Hageness v. Davis
2017 ND 132
| N.D. | 2017Background
- Plaintiffs (heirs/successors of Walter Larson) filed a quiet-title action in Oct 2015 challenging 1950s deeds that transferred Larson’s interests in Mountrail County property to the defendants’ predecessors.
- Meiers asserted unbroken surface title since 1972; Davises asserted unbroken mineral title for over 60 years and active possession via oil & gas leases since at least 2005.
- Defendants moved to dismiss (12(b)) and/or for summary judgment, arguing the claims were time‑barred under N.D.C.C. § 28‑01‑04 (20‑year limit). Plaintiffs moved for partial summary judgment and requested but did not schedule oral argument.
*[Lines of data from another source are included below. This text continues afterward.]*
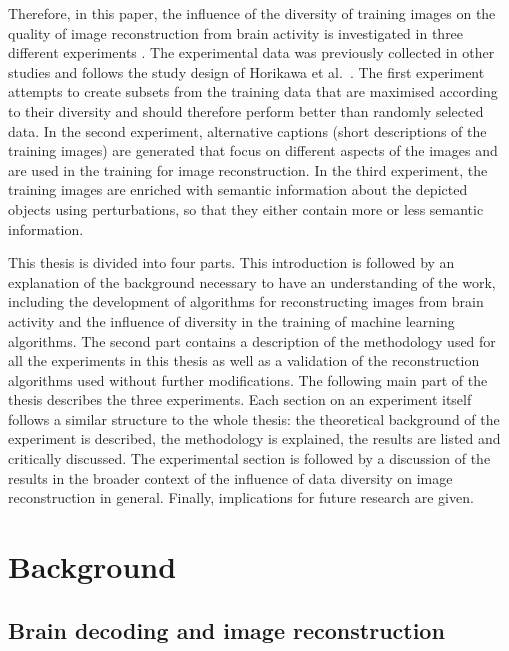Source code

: Therefore, in this paper, the influence of the diversity of training images on the quality of image reconstruction from brain activity is investigated in three different experiments . The experimental data was previously collected in other studies and follows the study design of Horikawa et al.~\cite{horikawaGenericDecodingSeen2017}. The first experiment attempts to create subsets from the training data that are maximised according to their diversity and should therefore perform better than randomly selected data. In the second experiment, alternative captions (short descriptions of the training images) are generated that focus on different aspects of the images and are used in the training for image reconstruction. In the third experiment, the training images are enriched with semantic information about the depicted objects using perturbations, so that they either contain more or less semantic information.

This thesis is divided into four parts. This introduction is followed by an explanation of the background necessary to have an understanding of the work, including the development of algorithms for reconstructing images from brain activity and the influence of diversity in the training of machine learning algorithms. The second part contains a description of the methodology used for all the experiments in this thesis as well as a validation of the reconstruction algorithms used without further modifications. The following main part of the thesis describes the three experiments. Each section on an experiment itself follows a similar structure to the whole thesis: the theoretical background of the experiment is described, the methodology is explained, the results are listed and critically discussed. The experimental section is followed by a discussion of the results in the broader context of the influence of data diversity on image reconstruction in general. Finally, implications for future research are given.


\section{Background}

\subsection{Brain decoding and image reconstruction}

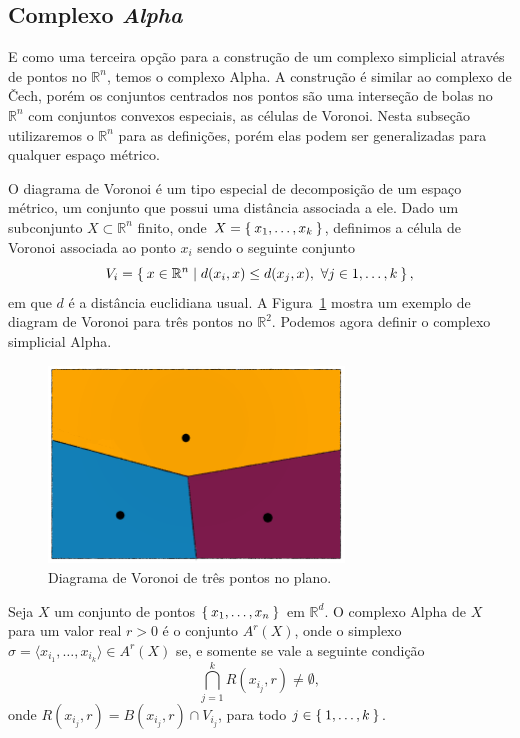 \subsection{Complexo \textit{Alpha}}
E como uma terceira opção para a construção de um complexo simplicial através
de pontos no $\mathbb{R}^n$, temos o complexo Alpha. A construção é similar
ao complexo de \v{C}ech, porém os conjuntos centrados nos pontos são uma
interseção de bolas no $\mathbb{R}^n$ com conjuntos convexos especiais,
as células de Voronoi. Nesta subseção utilizaremos o $\mathbb{R}^n$ para as definições, porém elas podem ser generalizadas para qualquer espaço métrico.

O diagrama de Voronoi é um tipo especial de decomposição de um espaço métrico,
um conjunto que possui uma distância associada a ele.
Dado um subconjunto $X \subset \mathbb{R}^n$ finito, onde $X=\Set{x_1, \dots, x_k}$,
definimos a célula de Voronoi associada ao ponto $x_i$ sendo o seguinte conjunto
\begin{equation*}
  V_i = \Set{x\in \mathbb{R}^n | d(x_i, x) \leq d(x_j, x), \ \forall j \in {1,\dots,k}},
\end{equation*}
em que $d$ é a distância euclidiana usual. A Figura~\ref{fig:vor_ex} mostra um
exemplo de diagram de Voronoi para três pontos no $\mathbb{R}^2$. Podemos agora
definir o complexo simplicial Alpha.

\begin{figure}[!htpb]
  \centering
  \includegraphics[width=0.7\textwidth]{images/voronoi_diagram.png}
  \caption{Diagrama de Voronoi de três pontos no plano.}
  \label{fig:vor_ex}
  \fautor
\end{figure}

\begin{defi}
  Seja $X$ um conjunto de pontos $\Set{x_1, \dots, x_n}$ em $\mathbb{R}^d$. O complexo
  Alpha de $X$ para um valor real $r>0$ é o conjunto $A^r(X)$, onde o simplexo
  $\sigma = \langle x_{i_1}, \dots, x_{i_k} \rangle \in A^r(X)$ se, e somente se vale a seguinte
  condição
  \begin{equation*}
    \bigcap_{j=1}^k R(x_{i_j},r) \neq \emptyset,
  \end{equation*}
  onde $R(x_{i_j},r) = B(x_{i_j}, r) \cap V_{i_j}$, para todo $j \in \Set{1,\dots,k}$.
\end{defi}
- The district court held a February 11, 2016 hearing, stayed discovery, and thereafter treated the pleadings under summary‑judgment standards.
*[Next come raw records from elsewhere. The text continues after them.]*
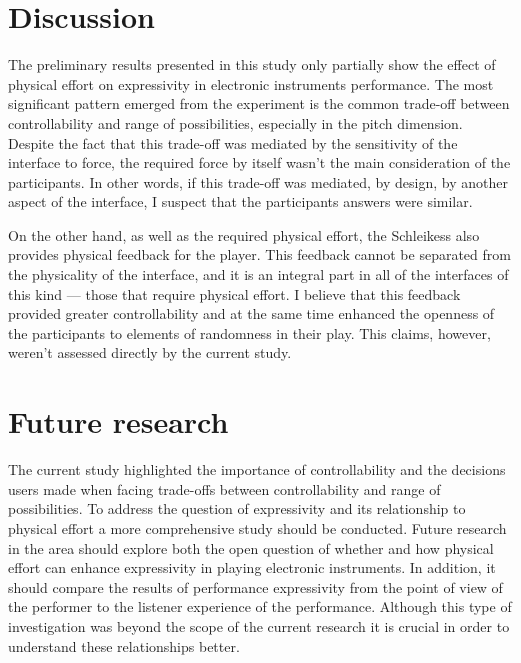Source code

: \documentclass{sigchi}
\begin{document}
\section{Discussion}

The preliminary results presented in this study only partially show the effect of physical effort on expressivity in electronic instruments performance.
The most significant pattern emerged from the experiment is the common trade-off between controllability and range of possibilities, especially in the pitch dimension.
Despite the fact that this trade-off was mediated by the sensitivity of the interface to force, the required force by itself wasn't the main consideration of the participants.
In other words, if this trade-off was mediated, by design, by another aspect of the interface, I suspect that the participants answers were similar.

On the other hand, as well as the required physical effort, the Schleikess also provides physical feedback for the player.
This feedback cannot be separated from the physicality of the interface, and it is an integral part in all of the interfaces of this kind --- those that require physical effort.
I believe that this feedback provided greater controllability and at the same time enhanced the openness of the participants to elements of randomness in their play.
This claims, however, weren't assessed directly by the current study.

\section{Future research}

The current study highlighted the importance of controllability and the decisions users made when facing trade-offs between controllability and range of possibilities.
To address the question of expressivity and its relationship to physical effort a more comprehensive study should be conducted.
Future research in the area should explore both the open question of whether and how physical effort can enhance expressivity in playing electronic instruments.
In addition, it should compare the results of performance expressivity from the point of view of the performer to the listener experience of the performance.
Although this type of investigation was beyond the scope of the current research it is crucial in order to understand these relationships better.

\balance{}



\end{document}
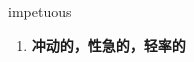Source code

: 
\begin{frame}
{\huge impetuous}
\begin{center}
\begin{enumerate}\Large
  \item \textbf{冲动的，性急的，轻率的}
\end{enumerate}
\end{center}
\end{frame}
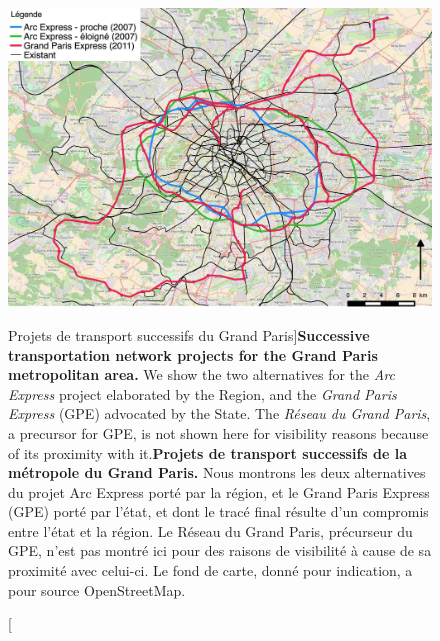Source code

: \begin{figure}%
\includegraphics[width=\linewidth]{Figures/Final/1-2-1-fig-casestudies-projects.jpg}
\caption[][Projets de transport successifs du Grand Paris]{\textbf{Successive transportation network projects for the Grand Paris metropolitan area.} We show the two alternatives for the \emph{Arc Express} project elaborated by the Region, and the \emph{Grand Paris Express} (GPE) advocated by the State. The \emph{Réseau du Grand Paris}, a precursor for GPE, is not shown here for visibility reasons because of its proximity with it.\label{fig:casestudies:projects}}{\textbf{Projets de transport successifs de la métropole du Grand Paris.} Nous montrons les deux alternatives du projet Arc Express porté par la région, et le Grand Paris Express (GPE) porté par l'état, et dont le tracé final résulte d'un compromis entre l'état et la région. Le Réseau du Grand Paris, précurseur du GPE, n'est pas montré ici pour des raisons de visibilité à cause de sa proximité avec celui-ci. Le fond de carte, donné pour indication, a pour source OpenStreetMap.\label{fig:casestudies:projects}}
\end{figure}




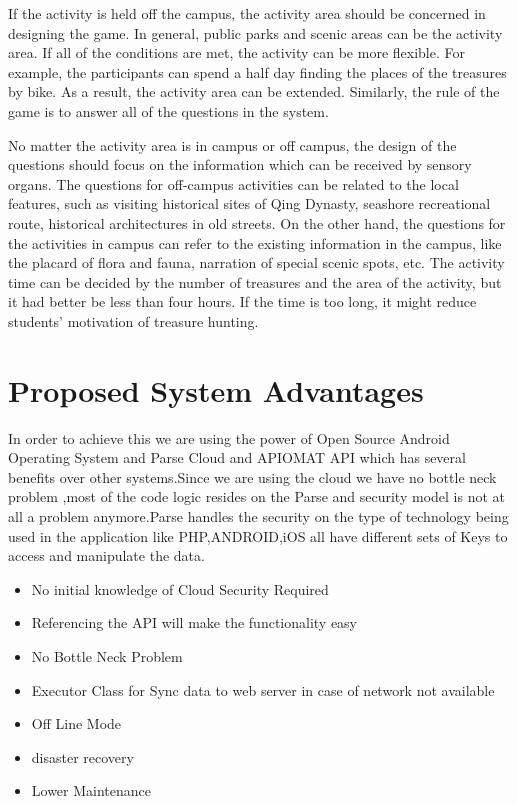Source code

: \documentclass[12pt]{report}
\begin{document}
	If the activity is held off the campus, the activity area should be concerned in designing the game. In general, public parks and scenic areas can be the activity area. If all of the conditions are met, the activity can be more flexible. For example, the participants can spend a half day finding the places of the treasures by bike. As a result, the activity area can be extended. Similarly, the rule of the game is to answer all of the questions in the system.
	
	No matter the activity area is in campus or off campus, the design of the questions should focus on the information which can be received by sensory organs. The questions for off-campus activities can be related to the local features, such as visiting historical sites of Qing Dynasty, seashore recreational route, historical architectures in old streets. On the other hand, the questions for the activities in campus can refer to the existing information in the campus, like the placard of flora and fauna, narration of special scenic spots, etc. The activity time can be decided by the number of treasures and the area of the activity, but it had better be less than four hours. If the time is too long, it might reduce students’ motivation of treasure hunting.
	
	
	
	
	
	
	\section{Proposed  System Advantages}
	In order to achieve this we are using the power of Open Source Android Operating System and Parse Cloud and APIOMAT API which has several benefits over other systems.Since we are using the cloud we have no bottle neck problem ,most of the code logic resides on the Parse
	and security model is not at all a problem anymore.Parse handles the security on the type of technology being used in the application like PHP,ANDROID,iOS all have different sets of Keys to access and manipulate the data.
	
	
	
	\begin{itemize}
	
	
	
	 \item No initial knowledge of Cloud Security Required
	\item Referencing the API will make the functionality easy
	\item  No Bottle Neck Problem 
	\item Executor Class for Sync data to web server in case of network not available
	\item Off Line Mode
	\item  disaster recovery
	\item Lower Maintenance  
	
	
	
	\end{itemize}
	
\end{document}

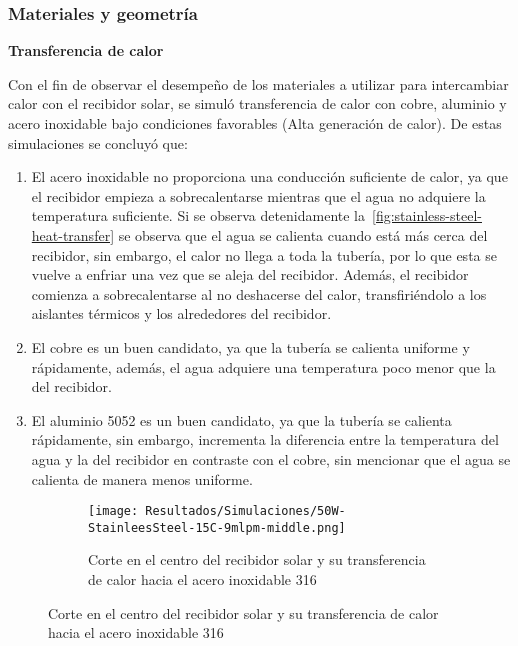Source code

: 			\subsubsection{Materiales y geometría}
			
				\textbf{Transferencia de calor}\par
			
				Con el fin de observar el desempeño de los materiales a utilizar para intercambiar calor con el recibidor solar, se simuló transferencia de calor con cobre, aluminio y acero inoxidable bajo condiciones favorables (Alta generación de calor). De estas simulaciones se concluyó que:
				
				\begin{enumerate}
					\item El acero inoxidable no proporciona una conducción suficiente de calor, ya que el recibidor empieza a sobrecalentarse mientras que el agua no adquiere la temperatura suficiente. Si se observa detenidamente la~\cref{fig:stainless-steel-heat-transfer} se observa que el agua se calienta cuando está más cerca del recibidor, sin embargo, el calor no llega a toda la tubería, por lo que esta se vuelve a enfriar una vez que se aleja del recibidor. Además, el recibidor comienza a sobrecalentarse al no deshacerse del calor, transfiriéndolo a los aislantes térmicos y los alrededores del recibidor. 
					\item El cobre es un buen candidato, ya que la tubería se calienta uniforme y rápidamente, además, el agua adquiere una temperatura poco menor que la del recibidor.
					
					\item El aluminio 5052 es un buen candidato, ya que la tubería se calienta rápidamente, sin embargo, incrementa la diferencia entre la temperatura del agua y la del recibidor en contraste con el cobre, sin mencionar que el agua se calienta de manera menos uniforme.
				\end{enumerate}
				
				\begin{figure}[H]
					\centering
					\begin{subfigure}[t]{\linewidth}
						\centering
						\texttt{[image: Resultados/Simulaciones/50W-StainleesSteel-15C-9mlpm-middle.png]}
						\caption{Corte en el centro del recibidor solar y su transferencia de calor hacia el acero inoxidable 316}
						\label{fig:50W-StainleesSteel-15C-9mlpm-middle}
					\end{subfigure}
				\end{figure}

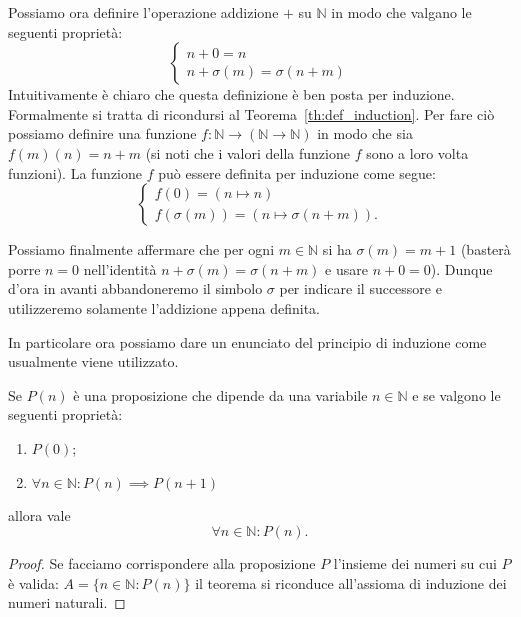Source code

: \documentclass[italian,a4paper,twosides,headinclude]{scrbook}
\newcommand{\NN}{\mathbb N}
\begin{document}
Possiamo ora definire l'operazione addizione $+$ su $\NN$ in modo che valgano le seguenti proprietà:
\[
   \begin{cases}
     n + 0 = n \\
     n + \sigma(m) = \sigma(n+m)
   \end{cases}
\]
Intuitivamente è chiaro che questa definizione è ben posta per induzione.
Formalmente si tratta di ricondursi al
Teorema~\ref{th:def_induction}. Per fare ciò possiamo definire una funzione
$f\colon \NN \to (\NN\to \NN)$ in modo che sia $f(m)(n) = n+m$
(si noti che i valori della funzione $f$ sono a loro volta funzioni).
La funzione $f$ può essere definita
per induzione come segue:
\[
 \begin{cases}
 f(0) = (n\mapsto n)\\
 f(\sigma(m)) = (n\mapsto \sigma(n+m)).
 \end{cases}
\]

Possiamo finalmente affermare che per ogni $m\in \NN$ si ha $\sigma(m)=m+1$ (basterà porre $n=0$ nell'identità $n+\sigma(m)=\sigma(n+m)$ e usare $n+0=0$).
Dunque d'ora in avanti abbandoneremo il simbolo $\sigma$ per indicare il successore e utilizzeremo solamente l'addizione appena definita.

In particolare ora possiamo dare un enunciato del principio di induzione come usualmente viene utilizzato.

\begin{theorem}
Se $P(n)$ è una proposizione che dipende da una variabile $n\in \NN$ e se valgono le seguenti proprietà:
\begin{enumerate}
\item $P(0)$;
\item $\forall n\in \NN\colon P(n) \implies P(n+1)$
\end{enumerate}
allora vale
\[
  \forall n\in \NN \colon P(n).
\]
\end{theorem}
\begin{proof}
Se facciamo corrispondere alla proposizione $P$ l'insieme dei numeri su
cui $P$ è valida: $A=\{n\in \NN\colon P(n)\}$ il teorema
si riconduce all'assioma di induzione dei numeri naturali.
\end{proof}
\end{document}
- On March 29, 2016 (judgment April 7; amended April 15), the court dismissed the complaint with prejudice as barred by the 20‑year statute and for failure to raise a genuine issue of material fact. Plaintiffs appealed.
Issues
| Issue | Plaintiff's Argument | Defendant's Argument | Held |
|---|---|---|---|
| Whether the quiet‑title action is barred by the 20‑year statute, N.D.C.C. § 28‑01‑04 | Plaintiffs contend various defects in 1950s transfers, and assert tolling/exceptions (estoppel, fraud, fiduciary abuse, undue influence, lack of notice) that would avoid the limitations bar | Defendants say plaintiffs produced no competent evidence showing seizure/possession within 20 years or any valid tolling/exception; thus statute bars the claim | Court affirmed: plaintiffs failed to show a genuine issue of material fact; claim is time‑barred under § 28‑01‑04 |
| Whether plaintiffs’ procedural complaints (denied oral argument; discovery stay) justify reversal | Plaintiffs argue they were denied requested oral argument and discovery needed to oppose summary judgment | Defendants note plaintiffs never properly scheduled oral argument and the protective order only stayed discovery; issues were argued at Feb hearing and plaintiffs raised no contemporaneous objection | Court held denial was not error; hearing covered the interrelated issues and plaintiffs did not preserve a need for further argument or discovery |
| Whether the district court improperly amended its judgment post‑entry | Plaintiffs contend the court changed its ruling after entry | Defendants argue the April 13 order/amended judgment simply clarified scope and corrected oversight under Rule 60(a) | Court held amendment was a permissible clerical/clarifying correction under Rule 60(a) and was entered while district court retained jurisdiction |
| Standard of review and conversion to summary judgment | Plaintiffs sought dismissal under 12(b)(6) and moved for summary judgment | Defendants relied on materials outside pleadings and statute‑of‑limitations defenses, prompting summary‑judgment treatment | Court applied de novo review and summary‑judgment standards and concluded no genuine issue of material fact existed in plaintiffs’ favor |
Key Cases Cited
- Markgraf v. Welker, 873 N.W.2d 26 (2015 ND 303) (summary‑judgment standard; § 28‑01‑04 applies to quiet‑title actions)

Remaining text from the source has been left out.